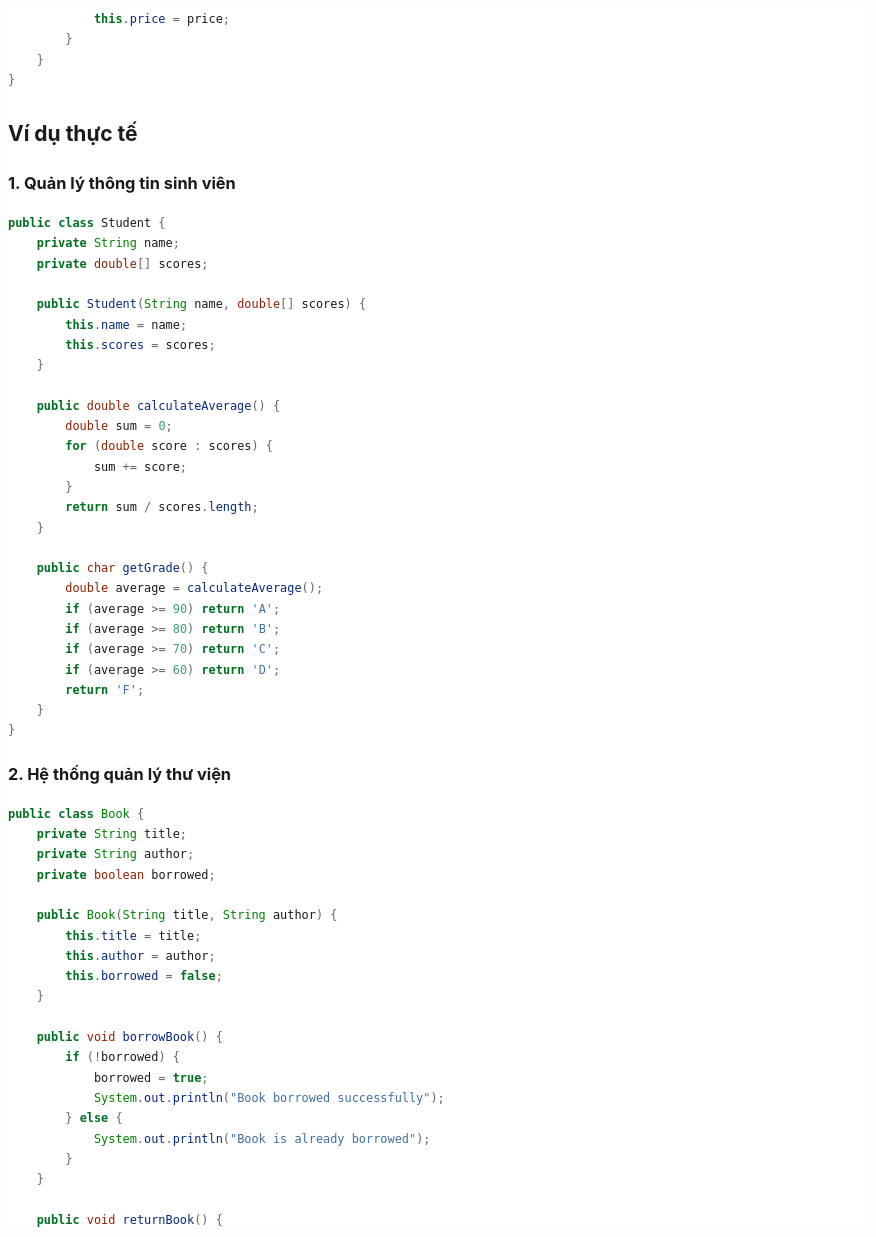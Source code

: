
 ```java
            this.price = price;
        }
    }
}
```

## Ví dụ thực tế

### 1. Quản lý thông tin sinh viên

```java
public class Student {
    private String name;
    private double[] scores;
    
    public Student(String name, double[] scores) {
        this.name = name;
        this.scores = scores;
    }
    
    public double calculateAverage() {
        double sum = 0;
        for (double score : scores) {
            sum += score;
        }
        return sum / scores.length;
    }
    
    public char getGrade() {
        double average = calculateAverage();
        if (average >= 90) return 'A';
        if (average >= 80) return 'B';
        if (average >= 70) return 'C';
        if (average >= 60) return 'D';
        return 'F';
    }
}
```

### 2. Hệ thống quản lý thư viện

```java
public class Book {
    private String title;
    private String author;
    private boolean borrowed;
    
    public Book(String title, String author) {
        this.title = title;
        this.author = author;
        this.borrowed = false;
    }
    
    public void borrowBook() {
        if (!borrowed) {
            borrowed = true;
            System.out.println("Book borrowed successfully");
        } else {
            System.out.println("Book is already borrowed");
        }
    }
    
    public void returnBook() {
```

◇ ◇ ◇

Only the lines that contain the word "System" should be copied from the material.

            System.out.println("Book borrowed successfully");
            System.out.println("Book is already borrowed");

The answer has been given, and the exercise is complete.